## [TASK PROMPT]
Working from the entries below, count every line that includes the word "usuarios". Return the figure alone.

## [SOURCE MATERIAL]

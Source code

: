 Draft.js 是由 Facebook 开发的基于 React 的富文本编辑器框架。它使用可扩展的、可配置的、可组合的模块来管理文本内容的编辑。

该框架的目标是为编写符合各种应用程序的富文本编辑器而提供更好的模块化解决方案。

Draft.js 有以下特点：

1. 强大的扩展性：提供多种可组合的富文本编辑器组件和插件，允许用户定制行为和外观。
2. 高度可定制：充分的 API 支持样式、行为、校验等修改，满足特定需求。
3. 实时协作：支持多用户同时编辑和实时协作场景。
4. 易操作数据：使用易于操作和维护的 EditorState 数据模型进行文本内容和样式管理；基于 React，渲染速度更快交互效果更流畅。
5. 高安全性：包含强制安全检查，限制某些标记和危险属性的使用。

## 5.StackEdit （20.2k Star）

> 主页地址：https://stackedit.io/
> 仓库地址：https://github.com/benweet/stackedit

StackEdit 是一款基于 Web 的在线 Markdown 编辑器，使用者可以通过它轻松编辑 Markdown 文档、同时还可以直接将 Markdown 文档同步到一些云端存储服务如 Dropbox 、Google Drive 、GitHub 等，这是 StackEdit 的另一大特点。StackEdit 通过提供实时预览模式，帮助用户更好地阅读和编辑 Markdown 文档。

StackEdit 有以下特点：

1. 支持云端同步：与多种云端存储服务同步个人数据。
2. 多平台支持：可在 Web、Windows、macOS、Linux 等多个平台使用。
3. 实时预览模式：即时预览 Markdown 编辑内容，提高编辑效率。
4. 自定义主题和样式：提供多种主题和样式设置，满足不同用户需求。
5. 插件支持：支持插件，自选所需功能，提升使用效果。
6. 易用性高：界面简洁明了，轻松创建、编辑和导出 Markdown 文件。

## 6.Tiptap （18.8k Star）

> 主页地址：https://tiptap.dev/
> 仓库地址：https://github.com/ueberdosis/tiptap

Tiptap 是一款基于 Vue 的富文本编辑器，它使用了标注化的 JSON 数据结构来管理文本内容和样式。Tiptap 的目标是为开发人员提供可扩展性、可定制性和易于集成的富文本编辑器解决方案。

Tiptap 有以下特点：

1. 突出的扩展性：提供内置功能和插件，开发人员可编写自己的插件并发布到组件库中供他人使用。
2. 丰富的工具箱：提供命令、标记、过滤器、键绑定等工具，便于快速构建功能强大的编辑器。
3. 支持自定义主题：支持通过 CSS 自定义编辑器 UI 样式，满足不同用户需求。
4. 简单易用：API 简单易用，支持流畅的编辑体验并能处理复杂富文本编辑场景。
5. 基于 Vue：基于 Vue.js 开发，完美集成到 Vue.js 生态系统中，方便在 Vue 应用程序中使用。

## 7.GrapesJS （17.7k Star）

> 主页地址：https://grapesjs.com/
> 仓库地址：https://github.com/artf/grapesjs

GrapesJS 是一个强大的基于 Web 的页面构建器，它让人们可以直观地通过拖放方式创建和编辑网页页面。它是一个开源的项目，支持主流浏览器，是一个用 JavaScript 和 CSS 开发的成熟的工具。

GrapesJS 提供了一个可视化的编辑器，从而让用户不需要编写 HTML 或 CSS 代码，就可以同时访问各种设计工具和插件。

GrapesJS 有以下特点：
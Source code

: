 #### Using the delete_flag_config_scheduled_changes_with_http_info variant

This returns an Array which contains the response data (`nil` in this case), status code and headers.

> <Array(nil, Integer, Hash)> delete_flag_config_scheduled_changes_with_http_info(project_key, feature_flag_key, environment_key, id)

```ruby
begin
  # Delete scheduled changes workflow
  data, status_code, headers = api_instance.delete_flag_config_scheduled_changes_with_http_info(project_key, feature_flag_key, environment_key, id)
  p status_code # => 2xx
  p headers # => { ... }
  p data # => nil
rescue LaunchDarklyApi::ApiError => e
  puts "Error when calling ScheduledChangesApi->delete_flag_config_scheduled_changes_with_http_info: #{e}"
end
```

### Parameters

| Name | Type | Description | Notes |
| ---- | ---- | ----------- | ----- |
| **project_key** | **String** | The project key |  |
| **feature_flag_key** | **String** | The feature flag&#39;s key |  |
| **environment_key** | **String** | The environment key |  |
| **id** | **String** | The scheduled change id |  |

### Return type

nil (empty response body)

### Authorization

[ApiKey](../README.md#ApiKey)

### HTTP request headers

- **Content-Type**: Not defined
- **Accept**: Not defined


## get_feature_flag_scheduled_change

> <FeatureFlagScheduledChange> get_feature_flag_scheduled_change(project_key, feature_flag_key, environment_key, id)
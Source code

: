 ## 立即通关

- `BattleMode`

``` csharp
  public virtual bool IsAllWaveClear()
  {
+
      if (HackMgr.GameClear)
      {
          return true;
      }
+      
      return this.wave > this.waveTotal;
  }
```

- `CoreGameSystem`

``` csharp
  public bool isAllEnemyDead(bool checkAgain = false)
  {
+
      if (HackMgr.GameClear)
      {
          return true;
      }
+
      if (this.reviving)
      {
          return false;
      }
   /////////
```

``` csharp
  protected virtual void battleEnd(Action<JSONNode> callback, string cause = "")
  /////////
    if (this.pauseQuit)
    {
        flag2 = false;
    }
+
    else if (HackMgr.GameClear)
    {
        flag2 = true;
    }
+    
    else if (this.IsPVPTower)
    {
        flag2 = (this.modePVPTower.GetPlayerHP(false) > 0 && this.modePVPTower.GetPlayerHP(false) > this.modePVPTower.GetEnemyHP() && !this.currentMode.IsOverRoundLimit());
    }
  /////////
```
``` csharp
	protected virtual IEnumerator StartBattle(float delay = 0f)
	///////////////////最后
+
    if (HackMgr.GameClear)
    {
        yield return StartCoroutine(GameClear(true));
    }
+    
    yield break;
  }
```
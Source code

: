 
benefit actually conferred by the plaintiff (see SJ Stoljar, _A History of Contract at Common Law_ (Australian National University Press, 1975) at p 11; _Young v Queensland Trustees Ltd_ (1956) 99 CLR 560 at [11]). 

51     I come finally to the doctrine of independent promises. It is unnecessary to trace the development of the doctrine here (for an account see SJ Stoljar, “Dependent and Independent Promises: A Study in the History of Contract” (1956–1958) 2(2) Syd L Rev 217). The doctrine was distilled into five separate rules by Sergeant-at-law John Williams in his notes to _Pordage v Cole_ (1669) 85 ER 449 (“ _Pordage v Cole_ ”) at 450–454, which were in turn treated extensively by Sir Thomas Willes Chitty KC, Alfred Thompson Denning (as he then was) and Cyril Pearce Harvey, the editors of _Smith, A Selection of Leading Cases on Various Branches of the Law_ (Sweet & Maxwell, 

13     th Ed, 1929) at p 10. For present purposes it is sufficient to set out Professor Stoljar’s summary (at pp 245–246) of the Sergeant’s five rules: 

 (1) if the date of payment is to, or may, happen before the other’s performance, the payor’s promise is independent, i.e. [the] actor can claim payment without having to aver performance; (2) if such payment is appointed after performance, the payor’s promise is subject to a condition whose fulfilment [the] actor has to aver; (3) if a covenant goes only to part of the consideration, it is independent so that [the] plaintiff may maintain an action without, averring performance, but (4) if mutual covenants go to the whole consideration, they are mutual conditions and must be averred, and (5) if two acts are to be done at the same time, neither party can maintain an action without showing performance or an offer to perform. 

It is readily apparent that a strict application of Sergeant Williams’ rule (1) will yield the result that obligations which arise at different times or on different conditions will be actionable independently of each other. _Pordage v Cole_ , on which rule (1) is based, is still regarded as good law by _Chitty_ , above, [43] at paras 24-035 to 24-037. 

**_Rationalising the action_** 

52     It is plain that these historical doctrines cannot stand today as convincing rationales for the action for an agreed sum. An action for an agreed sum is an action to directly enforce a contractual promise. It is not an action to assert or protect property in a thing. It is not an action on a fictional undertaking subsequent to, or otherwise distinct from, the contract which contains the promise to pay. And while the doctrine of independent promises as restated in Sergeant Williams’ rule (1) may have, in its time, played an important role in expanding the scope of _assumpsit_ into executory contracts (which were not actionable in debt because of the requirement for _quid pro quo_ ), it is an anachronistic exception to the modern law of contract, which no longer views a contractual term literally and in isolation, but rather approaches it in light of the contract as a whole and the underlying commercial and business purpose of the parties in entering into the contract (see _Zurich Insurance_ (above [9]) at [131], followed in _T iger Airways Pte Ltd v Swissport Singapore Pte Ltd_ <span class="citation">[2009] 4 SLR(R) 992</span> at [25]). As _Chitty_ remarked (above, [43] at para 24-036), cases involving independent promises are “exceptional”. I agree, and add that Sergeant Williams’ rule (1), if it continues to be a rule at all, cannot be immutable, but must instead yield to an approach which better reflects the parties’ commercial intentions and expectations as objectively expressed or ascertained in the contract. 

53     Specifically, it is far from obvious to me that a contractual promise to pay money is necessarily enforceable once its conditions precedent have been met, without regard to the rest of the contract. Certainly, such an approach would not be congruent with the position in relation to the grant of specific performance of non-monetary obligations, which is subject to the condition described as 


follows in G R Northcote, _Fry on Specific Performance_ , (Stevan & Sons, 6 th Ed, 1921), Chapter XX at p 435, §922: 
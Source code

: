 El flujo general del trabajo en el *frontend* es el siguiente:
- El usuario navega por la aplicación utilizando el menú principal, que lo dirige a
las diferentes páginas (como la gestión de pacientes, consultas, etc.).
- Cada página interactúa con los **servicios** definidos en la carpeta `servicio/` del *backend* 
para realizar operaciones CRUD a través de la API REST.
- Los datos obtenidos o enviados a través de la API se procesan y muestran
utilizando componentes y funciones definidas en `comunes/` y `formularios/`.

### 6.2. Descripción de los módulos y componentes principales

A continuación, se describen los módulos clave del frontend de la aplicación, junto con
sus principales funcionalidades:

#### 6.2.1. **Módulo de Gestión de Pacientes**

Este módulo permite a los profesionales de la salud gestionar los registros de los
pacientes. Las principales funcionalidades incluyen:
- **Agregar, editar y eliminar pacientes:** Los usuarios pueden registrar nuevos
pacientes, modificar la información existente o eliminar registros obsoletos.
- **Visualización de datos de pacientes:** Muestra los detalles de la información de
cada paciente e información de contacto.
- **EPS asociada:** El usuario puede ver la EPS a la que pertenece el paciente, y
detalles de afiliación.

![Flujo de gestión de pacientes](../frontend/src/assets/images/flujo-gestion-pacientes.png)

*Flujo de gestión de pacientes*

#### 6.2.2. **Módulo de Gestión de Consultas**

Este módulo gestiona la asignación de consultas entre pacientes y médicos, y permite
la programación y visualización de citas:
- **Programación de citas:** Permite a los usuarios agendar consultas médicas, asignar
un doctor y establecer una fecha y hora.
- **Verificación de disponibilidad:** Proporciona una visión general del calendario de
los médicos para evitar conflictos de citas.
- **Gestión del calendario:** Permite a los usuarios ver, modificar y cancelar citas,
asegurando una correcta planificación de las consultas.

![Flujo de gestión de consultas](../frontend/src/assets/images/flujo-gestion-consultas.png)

## [RESPONSE TO THIS EXERCISE]
3